> _Directions_
Each line below is to be repeated exactly; any picture is to be left out.

Source texts of formatted documents:

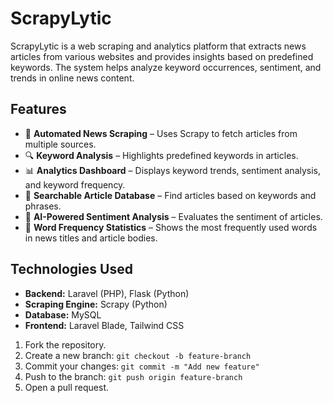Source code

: # ScrapyLytic

ScrapyLytic is a web scraping and analytics platform that extracts news articles from various websites and provides insights based on predefined keywords. The system helps analyze keyword occurrences, sentiment, and trends in online news content.

## Features

- 📰 **Automated News Scraping** – Uses Scrapy to fetch articles from multiple sources.
- 🔍 **Keyword Analysis** – Highlights predefined keywords in articles.
- 📊 **Analytics Dashboard** – Displays keyword trends, sentiment analysis, and keyword frequency.
- 📑 **Searchable Article Database** – Find articles based on keywords and phrases.
- 🧠 **AI-Powered Sentiment Analysis** – Evaluates the sentiment of articles.
- 🔢 **Word Frequency Statistics** – Shows the most frequently used words in news titles and article bodies.

## Technologies Used

- **Backend:** Laravel (PHP), Flask (Python)
- **Scraping Engine:** Scrapy (Python)
- **Database:** MySQL
- **Frontend:** Laravel Blade, Tailwind CSS

1. Fork the repository.
2. Create a new branch: `git checkout -b feature-branch`
3. Commit your changes: `git commit -m "Add new feature"`
4. Push to the branch: `git push origin feature-branch`
5. Open a pull request.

> _Written solution_
Source code

: # ScrapyLytic

ScrapyLytic is a web scraping and analytics platform that extracts news articles from various websites and provides insights based on predefined keywords. The system helps analyze keyword occurrences, sentiment, and trends in online news content.

## Features

- 📰 **Automated News Scraping** – Uses Scrapy to fetch articles from multiple sources.
- 🔍 **Keyword Analysis** – Highlights predefined keywords in articles.
- 📊 **Analytics Dashboard** – Displays keyword trends, sentiment analysis, and keyword frequency.
- 📑 **Searchable Article Database** – Find articles based on keywords and phrases.
- 🧠 **AI-Powered Sentiment Analysis** – Evaluates the sentiment of articles.
- 🔢 **Word Frequency Statistics** – Shows the most frequently used words in news titles and article bodies.

## Technologies Used

- **Backend:** Laravel (PHP), Flask (Python)
- **Scraping Engine:** Scrapy (Python)
- **Database:** MySQL
- **Frontend:** Laravel Blade, Tailwind CSS

1. Fork the repository.
2. Create a new branch: `git checkout -b feature-branch`
3. Commit your changes: `git commit -m "Add new feature"`
4. Push to the branch: `git push origin feature-branch`
5. Open a pull request.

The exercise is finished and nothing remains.